> On Oct 6, 2016, at 7:45 AM, <oco...@email.cz> <oco...@email.cz> wrote:
> 
> - The traffic going out of tor exit nodes in our network is even worse that 
> the one which is comming out of the internet. Paul who started this thread 
> has constant flow over 50kpps. It consists mostly from various DoS attacks + 
> exploits against many known CMS. I wouldn't wonder if there could come an 
> attack against our infrastructure. Anyway it would be really interesting to 
> analyze that flow completely.


This is a useful point. Tor IPS wouldn't need to "censor" anything, or even 
scan Tor traffic. Tor nodes are under constant attack, they're natural 
"honeypot" servers. TIPS could detect a base set of commonly-known malicious 
attacks _on_the_node_itself_ (not on internal Tor traffic), and then determine 
if those attacks were coming from another Tor node (easily done).
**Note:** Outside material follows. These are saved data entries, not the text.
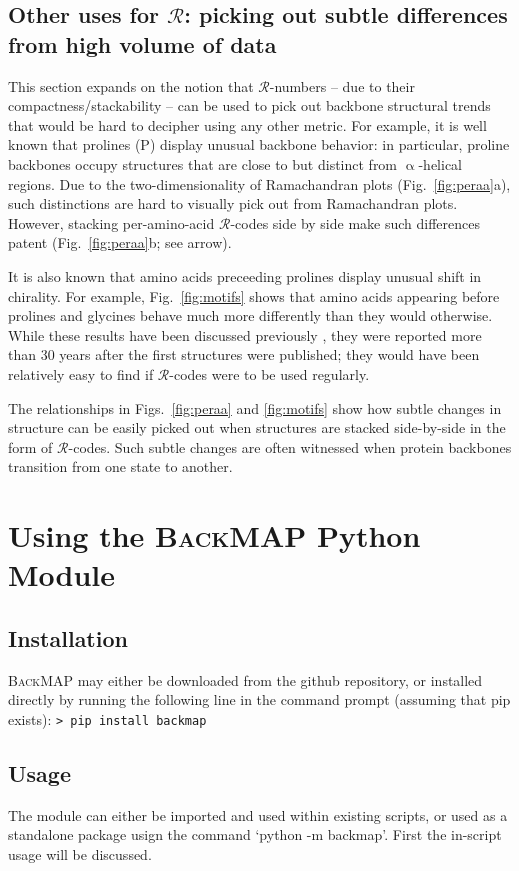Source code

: \documentclass[fleqn,10pt,lineno]{wlpeerj} %
\newcommand{\Fig}[1]{Fig.~\ref{#1}}
\newcommand{\Figs}[1]{Figs.~\ref{#1}}
\newcommand{\gname}{BackMAP}
\newcommand{\pname}{\textsc{\gname}\xspace}
\newcommand{\code}[1]{\texttt{#1}\xspace}
\newcommand{\rr}{$\mathcal{R}$\xspace}
\begin{document}
\subsection*{Other uses for \rr: picking out subtle differences from high volume of data}

This section expands on the notion that \rr-numbers -- due to their compactness/stackability -- can be used to pick out backbone structural trends that would be hard to decipher using any other metric. For example, it is well known that prolines (P) display unusual backbone behavior: in particular, proline backbones occupy structures that are close to but distinct from $\upalpha$-helical regions. Due to the two-dimensionality of Ramachandran plots (\Fig{fig:peraa}a), such distinctions are hard to visually pick out from Ramachandran plots. However, stacking per-amino-acid \rr-codes side by side make such differences patent (\Fig{fig:peraa}b; see arrow).

It is also known that amino acids preceeding prolines display unusual shift in chirality. For example, \Fig{fig:motifs} shows that amino acids appearing before prolines and glycines behave much more differently than they would otherwise. While these results have been discussed previously \citep{Gunasekaran1998,Ho2005}, they were reported more than 30 years after the first structures were published; they would have been relatively easy to find if \rr-codes were to be used regularly. 

The relationships in \Figs{fig:peraa} and \ref{fig:motifs} show how subtle changes in structure can be easily picked out when structures are stacked side-by-side in the form of $\mathcal{R}$-codes. Such subtle changes are often witnessed when protein backbones transition from one state to another.

\section*{Using the \pname Python Module}

\subsection*{Installation}
\pname may either be downloaded from the github repository, or installed directly by running the following line in the command prompt (assuming that pip exists): \code{> pip install backmap}

\subsection*{Usage}
The module can either be imported and used within existing scripts, or used as a standalone package usign the command `python -m backmap'. First the in-script usage will be discussed.
\end{document}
If so, TIPS 
could "run it up the chain" to block the actual offending host at the other end 
of the Tor connection, (probably) without compromising anonymity, and without 
breaking the Tor network. Attacks coming from a non-Tor node could optionally 
be ignored or processed like a "standard" IPS, depending on how it's 
implemented.

I recognize that the actual implementation is still non-trivial, but this would 
at least give the Tor network a base level of IPS capability without breaking 
anything. More important, it would demonstrate to the Internet community that 
Tor is actually doing something proactive about abuse. Tor claims to operate 
like a specialized ISP, and any good ISP protects its own servers.